Now in the same app.pyAdd this function under Step 4 Code.
from sklearn.decomposition import PCA
def get_sentence_embedding(text):
inputs = tokenizer(text, return_tensors="pt")
with torch.no_grad():
outputs = model(**inputs)
hidden = outputs.last_hidden_state.mean(dim=1).squeeze()
return hidden
def plot_embeddings(words, embeddings, filename):
pca = PCA(n_components=2)
reduced = pca.fit_transform(torch.stack(embeddings).numpy())
plt.figure(figsize=(8, 6))
for i, word in enumerate(words):
x, y = reduced(i)
plt.scatter(x, y, marker="o", s=100)
plt.text(x+0.02, y+0.02, word, fontsize=12)
plt.title("Word Embeddings in 2D (PCA)")
plt.xlabel("PC1")
plt.ylabel("PC2")
plt.grid(True)
plt.tight_layout()
plt.savefig(filename)
plt.close()
words = ("man", "woman", "king", "queen")
embeddings = (get_sentence_embedding(w) for w in words)
plot_embeddings(words, embeddings, "word_analogies.png")
After running the code python app.py You will have word_analogies.png Showing famous Male → woman And King → Queen Relationships almost as parallel lines.

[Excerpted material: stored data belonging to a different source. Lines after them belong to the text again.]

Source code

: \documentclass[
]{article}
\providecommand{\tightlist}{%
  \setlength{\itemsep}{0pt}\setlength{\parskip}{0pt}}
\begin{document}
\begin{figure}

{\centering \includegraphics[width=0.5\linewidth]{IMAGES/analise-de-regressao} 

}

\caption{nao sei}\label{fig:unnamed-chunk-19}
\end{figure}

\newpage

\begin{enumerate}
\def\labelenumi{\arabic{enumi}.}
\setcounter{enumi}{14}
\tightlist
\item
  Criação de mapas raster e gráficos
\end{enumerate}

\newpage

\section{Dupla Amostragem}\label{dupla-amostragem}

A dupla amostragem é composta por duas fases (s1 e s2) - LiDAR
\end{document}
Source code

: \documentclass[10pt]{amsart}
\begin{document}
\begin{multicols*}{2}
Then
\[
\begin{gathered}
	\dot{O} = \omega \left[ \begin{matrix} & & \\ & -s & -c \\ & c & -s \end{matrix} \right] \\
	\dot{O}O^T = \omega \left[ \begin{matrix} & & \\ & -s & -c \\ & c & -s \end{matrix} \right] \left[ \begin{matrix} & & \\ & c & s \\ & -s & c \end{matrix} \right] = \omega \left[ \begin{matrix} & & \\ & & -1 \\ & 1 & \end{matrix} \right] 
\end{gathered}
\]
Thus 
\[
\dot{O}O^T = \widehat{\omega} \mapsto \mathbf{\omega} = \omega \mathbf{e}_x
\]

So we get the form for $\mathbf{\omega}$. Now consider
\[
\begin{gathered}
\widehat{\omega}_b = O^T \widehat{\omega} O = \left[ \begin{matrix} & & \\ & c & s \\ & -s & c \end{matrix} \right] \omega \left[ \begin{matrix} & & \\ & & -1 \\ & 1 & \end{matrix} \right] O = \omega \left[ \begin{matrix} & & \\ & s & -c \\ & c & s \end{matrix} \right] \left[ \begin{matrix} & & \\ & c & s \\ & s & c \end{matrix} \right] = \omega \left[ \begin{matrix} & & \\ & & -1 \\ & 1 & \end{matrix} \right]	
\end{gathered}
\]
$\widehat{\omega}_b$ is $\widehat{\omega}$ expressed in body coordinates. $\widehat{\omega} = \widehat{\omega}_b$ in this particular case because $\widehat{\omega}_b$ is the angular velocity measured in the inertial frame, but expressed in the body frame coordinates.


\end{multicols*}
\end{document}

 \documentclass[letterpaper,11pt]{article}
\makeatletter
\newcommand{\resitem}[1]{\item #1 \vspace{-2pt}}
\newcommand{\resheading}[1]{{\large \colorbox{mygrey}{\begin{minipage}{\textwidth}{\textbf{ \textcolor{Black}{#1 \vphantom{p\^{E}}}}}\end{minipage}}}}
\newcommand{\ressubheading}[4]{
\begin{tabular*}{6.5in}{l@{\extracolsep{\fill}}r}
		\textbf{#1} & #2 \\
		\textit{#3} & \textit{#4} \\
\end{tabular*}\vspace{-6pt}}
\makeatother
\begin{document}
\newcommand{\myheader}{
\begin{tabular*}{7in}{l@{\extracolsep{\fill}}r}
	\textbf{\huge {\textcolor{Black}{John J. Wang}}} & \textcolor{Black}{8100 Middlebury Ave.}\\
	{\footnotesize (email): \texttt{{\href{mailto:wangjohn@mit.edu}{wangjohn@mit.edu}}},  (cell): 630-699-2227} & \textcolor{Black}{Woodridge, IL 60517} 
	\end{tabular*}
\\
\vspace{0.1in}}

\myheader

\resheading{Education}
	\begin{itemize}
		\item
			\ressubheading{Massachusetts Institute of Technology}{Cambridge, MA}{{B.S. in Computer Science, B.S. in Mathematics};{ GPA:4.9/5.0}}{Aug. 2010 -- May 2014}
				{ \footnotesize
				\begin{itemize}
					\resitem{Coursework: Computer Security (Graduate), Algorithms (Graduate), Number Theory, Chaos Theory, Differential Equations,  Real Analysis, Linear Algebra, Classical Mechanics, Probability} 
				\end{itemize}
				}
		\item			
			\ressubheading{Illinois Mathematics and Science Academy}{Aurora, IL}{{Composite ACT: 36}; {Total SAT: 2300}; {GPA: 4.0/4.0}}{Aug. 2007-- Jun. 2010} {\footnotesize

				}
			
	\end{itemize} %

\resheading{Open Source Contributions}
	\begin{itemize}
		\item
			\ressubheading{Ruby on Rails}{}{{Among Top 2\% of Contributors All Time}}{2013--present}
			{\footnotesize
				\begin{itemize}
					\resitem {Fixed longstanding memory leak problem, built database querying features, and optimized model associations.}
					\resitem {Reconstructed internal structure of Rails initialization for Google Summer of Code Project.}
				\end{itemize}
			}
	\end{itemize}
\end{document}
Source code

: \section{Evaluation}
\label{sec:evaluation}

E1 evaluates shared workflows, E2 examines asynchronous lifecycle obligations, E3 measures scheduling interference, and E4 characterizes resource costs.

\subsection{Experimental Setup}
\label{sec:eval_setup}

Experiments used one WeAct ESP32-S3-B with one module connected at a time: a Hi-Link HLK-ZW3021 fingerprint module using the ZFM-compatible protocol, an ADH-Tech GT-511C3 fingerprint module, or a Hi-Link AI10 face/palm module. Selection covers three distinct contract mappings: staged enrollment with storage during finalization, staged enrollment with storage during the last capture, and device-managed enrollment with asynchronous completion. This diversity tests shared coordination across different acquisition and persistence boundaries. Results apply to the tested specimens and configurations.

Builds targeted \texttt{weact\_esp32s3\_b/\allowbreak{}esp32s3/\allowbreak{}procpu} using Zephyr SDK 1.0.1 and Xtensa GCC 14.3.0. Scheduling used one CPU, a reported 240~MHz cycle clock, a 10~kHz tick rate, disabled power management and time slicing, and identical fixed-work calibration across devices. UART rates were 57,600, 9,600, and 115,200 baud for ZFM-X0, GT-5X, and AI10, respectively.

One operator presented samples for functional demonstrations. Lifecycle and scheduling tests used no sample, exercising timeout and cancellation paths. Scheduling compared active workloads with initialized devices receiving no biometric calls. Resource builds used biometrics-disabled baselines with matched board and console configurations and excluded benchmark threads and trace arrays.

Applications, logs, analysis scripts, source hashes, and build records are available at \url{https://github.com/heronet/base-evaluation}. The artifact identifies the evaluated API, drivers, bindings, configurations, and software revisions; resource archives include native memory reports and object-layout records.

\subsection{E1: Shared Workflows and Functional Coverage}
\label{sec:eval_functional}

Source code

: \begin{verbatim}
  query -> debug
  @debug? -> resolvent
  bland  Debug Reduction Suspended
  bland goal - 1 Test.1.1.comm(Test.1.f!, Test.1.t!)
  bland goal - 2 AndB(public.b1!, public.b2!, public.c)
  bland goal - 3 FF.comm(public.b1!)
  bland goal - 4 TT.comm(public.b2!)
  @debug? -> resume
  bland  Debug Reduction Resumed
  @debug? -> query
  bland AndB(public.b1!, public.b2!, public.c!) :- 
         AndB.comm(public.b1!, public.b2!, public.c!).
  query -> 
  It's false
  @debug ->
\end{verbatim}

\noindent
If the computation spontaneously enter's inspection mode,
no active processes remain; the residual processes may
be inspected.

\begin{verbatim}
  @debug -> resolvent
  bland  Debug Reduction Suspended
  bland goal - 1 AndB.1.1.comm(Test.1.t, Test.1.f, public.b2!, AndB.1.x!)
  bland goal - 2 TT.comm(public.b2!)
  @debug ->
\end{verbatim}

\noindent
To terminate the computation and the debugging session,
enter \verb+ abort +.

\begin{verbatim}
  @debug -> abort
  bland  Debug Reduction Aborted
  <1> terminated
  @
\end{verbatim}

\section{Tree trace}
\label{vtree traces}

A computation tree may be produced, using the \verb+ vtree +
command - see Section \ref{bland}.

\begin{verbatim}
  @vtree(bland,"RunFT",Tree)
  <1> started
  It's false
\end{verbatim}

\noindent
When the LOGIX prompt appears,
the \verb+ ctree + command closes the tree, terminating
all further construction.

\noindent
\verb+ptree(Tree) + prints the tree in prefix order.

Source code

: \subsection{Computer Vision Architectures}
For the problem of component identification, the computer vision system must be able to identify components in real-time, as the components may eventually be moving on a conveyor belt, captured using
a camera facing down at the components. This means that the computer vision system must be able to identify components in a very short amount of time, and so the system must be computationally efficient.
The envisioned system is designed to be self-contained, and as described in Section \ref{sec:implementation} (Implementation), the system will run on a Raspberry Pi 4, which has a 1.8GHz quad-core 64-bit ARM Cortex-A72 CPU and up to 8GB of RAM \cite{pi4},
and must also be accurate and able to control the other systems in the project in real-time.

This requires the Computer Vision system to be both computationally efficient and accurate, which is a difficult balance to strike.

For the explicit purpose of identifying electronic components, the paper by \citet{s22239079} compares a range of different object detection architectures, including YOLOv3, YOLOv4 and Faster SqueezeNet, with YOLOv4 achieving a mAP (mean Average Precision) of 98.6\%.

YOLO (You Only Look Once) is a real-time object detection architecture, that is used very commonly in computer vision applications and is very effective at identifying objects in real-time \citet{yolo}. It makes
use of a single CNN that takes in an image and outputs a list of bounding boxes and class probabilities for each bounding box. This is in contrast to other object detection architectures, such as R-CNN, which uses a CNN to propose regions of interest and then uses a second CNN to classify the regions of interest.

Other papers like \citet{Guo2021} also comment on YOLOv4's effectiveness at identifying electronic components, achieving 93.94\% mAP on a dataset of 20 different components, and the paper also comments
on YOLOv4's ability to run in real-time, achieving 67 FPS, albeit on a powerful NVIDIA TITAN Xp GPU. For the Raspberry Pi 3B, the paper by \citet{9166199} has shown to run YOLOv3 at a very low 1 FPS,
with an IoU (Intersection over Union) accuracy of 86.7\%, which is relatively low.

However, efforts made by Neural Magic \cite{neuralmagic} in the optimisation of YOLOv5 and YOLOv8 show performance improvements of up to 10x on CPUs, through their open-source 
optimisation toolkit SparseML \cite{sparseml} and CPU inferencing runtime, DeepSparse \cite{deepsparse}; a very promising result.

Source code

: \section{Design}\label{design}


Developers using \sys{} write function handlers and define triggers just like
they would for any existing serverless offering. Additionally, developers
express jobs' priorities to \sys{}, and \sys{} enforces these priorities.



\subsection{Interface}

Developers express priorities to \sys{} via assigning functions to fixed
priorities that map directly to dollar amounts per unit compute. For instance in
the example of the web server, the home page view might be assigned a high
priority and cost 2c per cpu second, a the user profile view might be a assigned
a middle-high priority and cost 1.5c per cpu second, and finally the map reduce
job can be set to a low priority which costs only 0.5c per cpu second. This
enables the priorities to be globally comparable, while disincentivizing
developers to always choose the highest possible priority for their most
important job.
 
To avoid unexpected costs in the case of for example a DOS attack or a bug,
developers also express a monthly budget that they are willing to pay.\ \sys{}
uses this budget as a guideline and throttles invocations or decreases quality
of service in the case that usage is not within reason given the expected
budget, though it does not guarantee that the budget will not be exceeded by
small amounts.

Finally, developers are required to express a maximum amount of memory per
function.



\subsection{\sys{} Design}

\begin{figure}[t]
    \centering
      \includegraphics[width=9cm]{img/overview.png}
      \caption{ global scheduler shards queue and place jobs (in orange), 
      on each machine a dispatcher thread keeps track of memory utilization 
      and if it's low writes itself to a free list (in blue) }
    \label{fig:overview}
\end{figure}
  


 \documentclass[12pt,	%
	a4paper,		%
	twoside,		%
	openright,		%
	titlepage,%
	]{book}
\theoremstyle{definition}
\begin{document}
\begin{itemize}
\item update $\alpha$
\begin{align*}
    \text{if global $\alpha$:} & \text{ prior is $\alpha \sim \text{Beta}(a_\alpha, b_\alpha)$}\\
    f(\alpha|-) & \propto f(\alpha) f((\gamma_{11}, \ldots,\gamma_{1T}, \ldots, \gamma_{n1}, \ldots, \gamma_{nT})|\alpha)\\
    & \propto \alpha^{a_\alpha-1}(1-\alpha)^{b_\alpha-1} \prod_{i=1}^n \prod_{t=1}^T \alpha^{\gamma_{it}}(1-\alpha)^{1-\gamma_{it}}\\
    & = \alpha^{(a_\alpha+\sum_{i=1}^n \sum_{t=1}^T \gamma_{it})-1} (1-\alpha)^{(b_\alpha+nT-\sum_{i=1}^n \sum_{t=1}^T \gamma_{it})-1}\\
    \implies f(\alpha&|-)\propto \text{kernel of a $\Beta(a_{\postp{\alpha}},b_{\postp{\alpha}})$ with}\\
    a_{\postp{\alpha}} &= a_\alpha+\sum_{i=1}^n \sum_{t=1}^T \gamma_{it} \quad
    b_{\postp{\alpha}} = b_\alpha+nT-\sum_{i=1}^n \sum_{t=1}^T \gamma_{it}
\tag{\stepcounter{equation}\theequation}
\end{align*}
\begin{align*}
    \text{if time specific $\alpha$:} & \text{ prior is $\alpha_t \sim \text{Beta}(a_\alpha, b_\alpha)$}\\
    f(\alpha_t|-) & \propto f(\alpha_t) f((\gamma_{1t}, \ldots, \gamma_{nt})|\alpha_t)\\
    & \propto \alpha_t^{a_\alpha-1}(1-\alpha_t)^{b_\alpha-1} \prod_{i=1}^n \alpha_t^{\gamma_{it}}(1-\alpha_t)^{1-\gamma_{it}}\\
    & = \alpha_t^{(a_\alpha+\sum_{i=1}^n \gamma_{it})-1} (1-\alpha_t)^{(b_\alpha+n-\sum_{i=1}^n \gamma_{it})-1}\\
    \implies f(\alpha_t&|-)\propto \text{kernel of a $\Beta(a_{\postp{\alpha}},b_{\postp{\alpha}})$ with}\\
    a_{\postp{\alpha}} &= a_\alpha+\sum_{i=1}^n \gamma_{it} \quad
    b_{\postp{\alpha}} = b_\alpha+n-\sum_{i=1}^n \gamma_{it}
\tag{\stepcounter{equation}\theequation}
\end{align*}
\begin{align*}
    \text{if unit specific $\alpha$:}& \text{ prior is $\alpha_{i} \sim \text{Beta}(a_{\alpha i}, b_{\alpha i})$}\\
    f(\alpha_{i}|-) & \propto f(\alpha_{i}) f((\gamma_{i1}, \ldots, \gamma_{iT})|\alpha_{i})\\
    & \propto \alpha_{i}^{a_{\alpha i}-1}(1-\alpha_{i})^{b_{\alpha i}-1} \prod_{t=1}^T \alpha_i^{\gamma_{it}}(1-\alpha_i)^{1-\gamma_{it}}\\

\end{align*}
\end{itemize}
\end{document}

Chitra 4: PCA concept of word embedding. Men – Women and Kings form a Quetta relationship, which reflects the structure of imitation.

Conclusion
You’ve made a local tool cut:
Extract hidden activities from LLM
Imagine neuron activity for positive vs. negative emotions
Find the meaning of “King → Queen”
Inspect the potential bias in the Roll Association
This helps eliminate LLMS – showing that they are large -scale matriculation that means encoding, not magic.
Small models such as Distilbert walk on any laptop. Large models like Lalama 2 can do more research.